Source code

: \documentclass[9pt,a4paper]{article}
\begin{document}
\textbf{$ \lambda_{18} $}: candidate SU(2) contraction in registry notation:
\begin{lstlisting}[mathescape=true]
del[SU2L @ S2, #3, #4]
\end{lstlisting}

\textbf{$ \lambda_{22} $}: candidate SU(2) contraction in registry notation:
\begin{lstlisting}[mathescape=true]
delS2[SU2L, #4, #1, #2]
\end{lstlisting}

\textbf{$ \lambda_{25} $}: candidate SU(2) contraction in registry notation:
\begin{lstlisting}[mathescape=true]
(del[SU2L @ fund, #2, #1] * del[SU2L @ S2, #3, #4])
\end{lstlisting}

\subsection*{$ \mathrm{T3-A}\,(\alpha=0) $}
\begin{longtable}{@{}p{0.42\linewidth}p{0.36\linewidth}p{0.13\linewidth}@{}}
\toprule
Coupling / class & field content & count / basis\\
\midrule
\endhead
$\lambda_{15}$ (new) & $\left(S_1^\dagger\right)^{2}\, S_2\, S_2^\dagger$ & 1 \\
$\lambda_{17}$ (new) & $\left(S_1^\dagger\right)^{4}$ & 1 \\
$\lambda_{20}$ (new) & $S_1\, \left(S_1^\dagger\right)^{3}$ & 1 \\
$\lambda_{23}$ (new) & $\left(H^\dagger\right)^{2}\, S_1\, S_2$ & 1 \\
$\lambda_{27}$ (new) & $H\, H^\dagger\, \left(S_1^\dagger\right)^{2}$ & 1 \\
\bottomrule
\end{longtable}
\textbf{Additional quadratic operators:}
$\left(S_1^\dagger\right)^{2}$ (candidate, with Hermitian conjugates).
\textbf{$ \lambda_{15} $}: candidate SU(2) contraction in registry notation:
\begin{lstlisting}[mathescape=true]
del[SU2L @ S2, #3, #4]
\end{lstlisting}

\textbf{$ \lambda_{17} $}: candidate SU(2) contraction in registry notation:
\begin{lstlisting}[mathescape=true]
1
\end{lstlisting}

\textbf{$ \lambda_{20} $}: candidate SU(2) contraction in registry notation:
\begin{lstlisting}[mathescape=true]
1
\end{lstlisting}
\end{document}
━━━━━━
Work instruction —
Repeat all of the data exactly as given.

Output for this exercise —
Source code

: \documentclass[9pt,a4paper]{article}
\begin{document}
\textbf{$ \lambda_{18} $}: candidate SU(2) contraction in registry notation:
\begin{lstlisting}[mathescape=true]
del[SU2L @ S2, #3, #4]
\end{lstlisting}

\textbf{$ \lambda_{22} $}: candidate SU(2) contraction in registry notation:
\begin{lstlisting}[mathescape=true]
delS2[SU2L, #4, #1, #2]
\end{lstlisting}

\textbf{$ \lambda_{25} $}: candidate SU(2) contraction in registry notation:
\begin{lstlisting}[mathescape=true]
(del[SU2L @ fund, #2, #1] * del[SU2L @ S2, #3, #4])
\end{lstlisting}

\subsection*{$ \mathrm{T3-A}\,(\alpha=0) $}
\begin{longtable}{@{}p{0.42\linewidth}p{0.36\linewidth}p{0.13\linewidth}@{}}
\toprule
Coupling / class & field content & count / basis\\
\midrule
\endhead
$\lambda_{15}$ (new) & $\left(S_1^\dagger\right)^{2}\, S_2\, S_2^\dagger$ & 1 \\
$\lambda_{17}$ (new) & $\left(S_1^\dagger\right)^{4}$ & 1 \\
$\lambda_{20}$ (new) & $S_1\, \left(S_1^\dagger\right)^{3}$ & 1 \\
$\lambda_{23}$ (new) & $\left(H^\dagger\right)^{2}\, S_1\, S_2$ & 1 \\
$\lambda_{27}$ (new) & $H\, H^\dagger\, \left(S_1^\dagger\right)^{2}$ & 1 \\
\bottomrule
\end{longtable}
\textbf{Additional quadratic operators:}
$\left(S_1^\dagger\right)^{2}$ (candidate, with Hermitian conjugates).
\textbf{$ \lambda_{15} $}: candidate SU(2) contraction in registry notation:
\begin{lstlisting}[mathescape=true]
del[SU2L @ S2, #3, #4]
\end{lstlisting}

\textbf{$ \lambda_{17} $}: candidate SU(2) contraction in registry notation:
\begin{lstlisting}[mathescape=true]
1
\end{lstlisting}

\textbf{$ \lambda_{20} $}: candidate SU(2) contraction in registry notation:
\begin{lstlisting}[mathescape=true]
1
\end{lstlisting}
\end{document}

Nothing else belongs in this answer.